■ **What you should do**: Each line of the records below that contains "Simplified" needs to be copied.

■ **Stored data**:
= Beginning of Section =

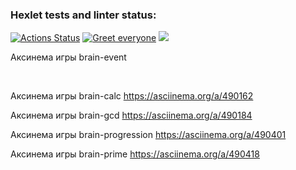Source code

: ### Hexlet tests and linter status:
[![Actions Status](https://github.com/StandyBee/php-project-lvl1/workflows/hexlet-check/badge.svg)](https://github.com/StandyBee/php-project-lvl1/actions)
[![Greet everyone](https://github.com/StandyBee/php-project-lvl1/actions/workflows/workflow.yml/badge.svg)](https://github.com/StandyBee/php-project-lvl1/actions/workflows/workflow.yml)
<a href="https://codeclimate.com/github/codeclimate/codeclimate/maintainability"><img src="https://api.codeclimate.com/v1/badges/a99a88d28ad37a79dbf6/maintainability" /></a>

<p>Аксинема игры brain-event <a href ="https://asciinema.org/a/489660"></a></p> <br>

Аксинема игры brain-calc https://asciinema.org/a/490162  <br>

Аксинема игры brain-gcd https://asciinema.org/a/490184 <br>

Аксинема игры brain-progression https://asciinema.org/a/490401 <br>

Аксинема игры brain-prime https://asciinema.org/a/490418 <br>
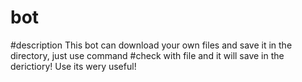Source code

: # bot
#description
This bot can download your own files and save it in the directory, just use command #check with file and it will save in the derictiory! Use its wery useful!
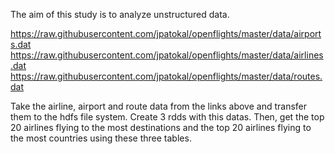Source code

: The aim of this study is to analyze unstructured data.

https://raw.githubusercontent.com/jpatokal/openflights/master/data/airports.dat
https://raw.githubusercontent.com/jpatokal/openflights/master/data/airlines.dat
https://raw.githubusercontent.com/jpatokal/openflights/master/data/routes.dat

Take the airline, airport and route data from the links above and transfer them to the hdfs file system.
Create 3 rdds with this datas. 
Then, get the top 20 airlines flying to the most destinations and the top 20 airlines flying to the most countries using these three tables.

 
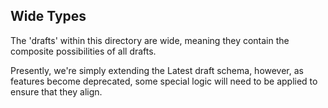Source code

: ## Wide Types

The 'drafts' within this directory are wide, meaning they contain the composite possibilities of all drafts.

Presently, we're simply extending the Latest draft schema, however, as features become deprecated, some special logic
will need to be applied to ensure that they align.

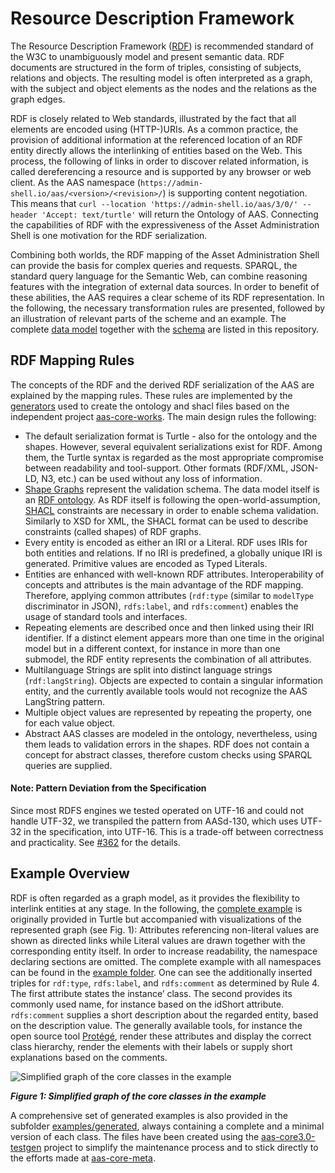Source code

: # Resource Description Framework

The Resource Description Framework ([RDF](https://www.w3.org/TR/rdf11-primer/)) is recommended standard of the W3C to unambiguously model and present semantic data. RDF documents are structured in the form of triples, consisting of subjects, relations and objects. The resulting model is often interpreted as a graph, with the subject and object elements as the nodes and the relations as the graph edges.

RDF is closely related to Web standards, illustrated by the fact that all elements are encoded using (HTTP-)URIs. As a common practice, the provision of additional information at the referenced location of an RDF entity directly allows the interlinking of entities based on the Web. This process, the following of links in order to discover related information, is called dereferencing a resource and is supported by any browser or web client. As the AAS namespace (`https://admin-shell.io/aas/<version>/<revision>/`) is supporting content negotiation. This means that `curl --location 'https://admin-shell.io/aas/3/0/' --header 'Accept: text/turtle'` will return the Ontology of AAS. Connecting the capabilities of RDF with the expressiveness of the Asset Administration Shell is one motivation for the RDF serialization.

Combining both worlds, the RDF mapping of the Asset Administration Shell can provide the basis for complex queries and requests. SPARQL, the standard query language for the Semantic Web, can combine reasoning features with the integration of external data sources. In order to benefit of these abilities, the AAS requires a clear scheme of its RDF representation. In the following, the necessary transformation rules are presented, followed by an illustration of relevant parts of the scheme and an example. The complete [data model](rdf-ontology.ttl) together with the [schema](shacl-schema.ttl) are listed in this repository.

## RDF Mapping Rules

The concepts of the RDF and the derived RDF serialization of the AAS are explained by the mapping rules. These rules are implemented by the [generators](https://github.com/aas-core-works/aas-core-codegen) used to create the ontology and shacl files based on the independent project [aas-core-works](https://github.com/aas-core-works/). The main design rules the following:

- The default serialization format is Turtle - also for the ontology and the shapes. However, several equivalent serializations exist for RDF. Among them, the Turtle syntax is regarded as the most appropriate compromise between readability and tool-support. Other formats (RDF/XML, JSON-LD, N3, etc.) can be used without any loss of information.
- [Shape Graphs](./shacl-schema.ttl) represent the validation schema. The data model itself is an [RDF ontology](./rdf-ontology.ttl). As RDF itself is following the open-world-assumption, [SHACL](https://www.w3.org/TR/shacl/) constraints are necessary in order to enable schema validation. Similarly to XSD for XML, the SHACL format can be used to describe constraints (called shapes) of RDF graphs.
- Every entity is encoded as either an IRI or a Literal. RDF uses IRIs for both entities and relations. If no IRI is predefined, a globally unique IRI is generated. Primitive values are encoded as Typed Literals.
- Entities are enhanced with well-known RDF attributes. Interoperability of concepts and attributes is the main advantage of the RDF mapping. Therefore, applying common attributes (`rdf:type` (similar to `modelType` discriminator in JSON), `rdfs:label`, and `rdfs:comment`) enables the usage of standard tools and interfaces.
- Repeating elements are described once and then linked using their IRI identifier. If a distinct element appears more than one time in the original model but in a different context, for instance in more than one submodel, the RDF entity represents the combination of all attributes.
- Multilanguage Strings are split into distinct language strings (`rdf:langString`). Objects are expected to contain a singular information entity, and the currently available tools would not recognize the AAS LangString pattern.
- Multiple object values are represented by repeating the property, one for each value object.
- Abstract AAS classes are modeled in the ontology, nevertheless, using them leads to validation errors in the shapes. RDF does not contain a concept for abstract classes, therefore custom checks using SPARQL queries are supplied.

#### Note: Pattern Deviation from the Specification
Since most RDFS engines we tested operated on UTF-16 and could not handle UTF-32, we transpiled the pattern from AASd-130, which uses UTF-32 in the specification, into UTF-16. This is a trade-off between correctness and practicality. See [#362](https://github.com/admin-shell-io/aas-specs/issues/362) for the details.

## Example Overview

RDF is often regarded as a graph model, as it provides the flexibility to interlink entities at any stage. In the following, the [complete example](./examples/Complete_Example.ttl) is originally provided in Turtle but accompanied with visualizations of the represented graph (see Fig. 1): Attributes referencing non-literal values are shown as directed links while Literal values are drawn together with the corresponding entity itself. In order to increase readability, the namespace declaring sections are omitted. The complete example with all namespaces can be found in the [example folder](examples). One can see the additionally inserted triples for `rdf:type`, `rdfs:label`, and `rdfs:comment` as determined by Rule 4. The first attribute states the instance’ class. The second provides its commonly used name, for instance based on the idShort attribute. `rdfs:comment` supplies a short description about the regarded entity, based on the description value. The generally available tools, for instance the open source tool [Protégé](https://protege.stanford.edu), render these attributes and display the correct class hierarchy, render the elements with their labels or supply short explanations based on the comments.

![Simplified graph of the core classes in the example](../rdf/media/aas-rdf-graph.png)

___Figure 1: Simplified graph of the core classes in the example___

A comprehensive set of generated examples is also provided in the subfolder [examples/generated](./examples/generated), always containing a complete and a minimal version of each class. The files have been created using the [aas-core3.0-testgen](https://github.com/aas-core-works/aas-core3.0-testgen) project to simplify the maintenance process and to stick directly to the efforts made at [aas-core-meta](https://github.com/aas-core-works/aas-core-meta).
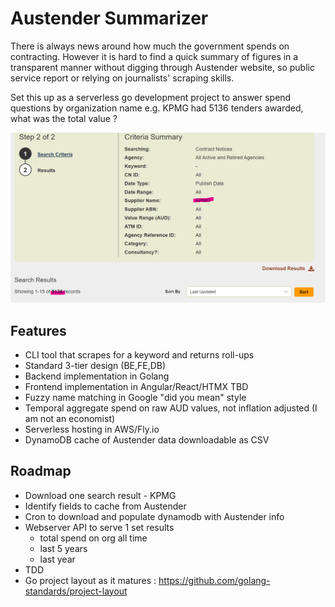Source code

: # Austender Summarizer
There is always news around how much the government spends on contracting. However it is hard
to find a quick summary of figures in a transparent manner without digging through Austender
website, so public service report or relying on journalists' scraping skills.

Set this up as a serverless go development project to answer spend questions by organization name e.g. KPMG had 5136 tenders awarded, what was the total value ?

![KPMG Tenders](docs/KPMG_result_2023_01_22.png)

## Features
- CLI tool that scrapes for a keyword and returns roll-ups
- Standard 3-tier design (BE,FE,DB)
- Backend implementation in Golang
- Frontend implementation in Angular/React/HTMX TBD
- Fuzzy name matching in Google "did you mean" style
- Temporal aggregate spend on raw AUD values, not inflation adjusted (I am not an economist)
- Serverless hosting in AWS/Fly.io
- DynamoDB cache of Austender data downloadable as CSV


## Roadmap
- Download one search result - KPMG
- Identify fields to cache from Austender
- Cron to download and populate dynamodb with Austender info
- Webserver API to serve 1 set results
    - total spend on org all time
    - last 5 years
    - last year
- TDD
- Go project layout as it matures : https://github.com/golang-standards/project-layout
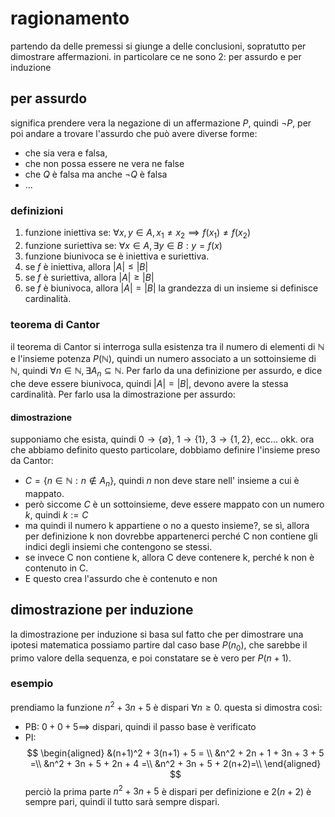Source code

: # ragionamento
partendo da delle premessi si giunge a delle conclusioni, sopratutto per dimostrare affermazioni.
in particolare ce ne sono 2: per assurdo e per induzione
## per assurdo
significa prendere vera la negazione di un affermazione $P$, quindi $\neg P$, per poi andare a trovare l'assurdo che può avere diverse forme:
- che sia vera e falsa,
- che non possa essere ne vera ne false
- che $Q$ è falsa ma anche $\neg Q$ è falsa
- ...
### definizioni
1. funzione iniettiva se: $\forall x, y \in A, x_1 \not= x_2 \implies f(x_1) \not= f(x_2)$ 
2. funzione suriettiva se: $\forall x \in A, \exists y \in B: y = f(x)$ 
3. funzione biunivoca se è iniettiva e suriettiva.
1. se $f$ è iniettiva, allora $|A| \leq |B|$ 
2. se $f$ è suriettiva, allora $|A| \geq |B|$ 
2. se $f$ è biunivoca, allora $|A| = |B|$ 
la grandezza di un insieme si definisce cardinalità.

### teorema di Cantor
il teorema di Cantor si interroga sulla esistenza tra il numero di elementi di $\mathbb{N}$ e l'insieme potenza $P(\mathbb{N})$, quindi un numero associato a un sottoinsieme di $\mathbb{N}$, quindi $\forall n \in \mathbb{N}, \exists A_n \subseteq \mathbb{N}$.
Per farlo da una definizione per assurdo, e dice che deve essere biunivoca, quindi $|A| = |B|$, devono avere la stessa cardinalità. Per farlo usa la dimostrazione per assurdo:
#### dimostrazione
supponiamo che esista, quindi $0 \to \{\emptyset\}$, $1 \to \{1\}$,  $3 \to \{1, 2\}$, ecc...
okk. ora che abbiamo definito questo particolare, dobbiamo definire l'insieme preso da Cantor:
- $C = \{n \in \mathbb{N} : n \not \in A_n\}$, quindi $n$ non deve stare nell' insieme a cui è mappato.
- però siccome $C$ è un sottoinsieme, deve essere mappato con un numero $k$, quindi $k := C$ 
- ma quindi il numero k appartiene o no a questo insieme?, se sì, allora per definizione k non dovrebbe appartenerci perché C non contiene gli indici degli insiemi che contengono se stessi.
- se invece C non contiene k, allora C deve contenere k, perché k non è contenuto in C.
- E questo crea l'assurdo che è contenuto e non
## dimostrazione per induzione
la dimostrazione per induzione si basa sul fatto che per dimostrare una ipotesi matematica possiamo partire dal caso base $P(n_0)$, che sarebbe il primo valore della sequenza, e poi constatare se è vero per $P(n+1)$.
### esempio
prendiamo la funzione $n^2 +3n + 5$ è dispari $\forall n \geq 0$. 
questa si dimostra così:
- PB: $0 + 0 + 5 \implies$ dispari, quindi il passo base è verificato
- PI:
$$
\begin{aligned}
&(n+1)^2 + 3(n+1) + 5 = \\
&n^2 + 2n + 1 + 3n + 3 + 5 =\\
&n^2 + 3n + 5 + 2n + 4 =\\
&n^2 + 3n + 5 + 2(n+2)=\\
\end{aligned}
$$
perciò la prima parte $n^2 + 3n + 5$ è dispari per definizione e  $2(n+2)$  è sempre pari, quindi il tutto sarà sempre dispari.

= End of Section =

■ **Exercise result**:
![Simplified graph of the core classes in the example](../rdf/media/aas-rdf-graph.png)
___Figure 1: Simplified graph of the core classes in the example___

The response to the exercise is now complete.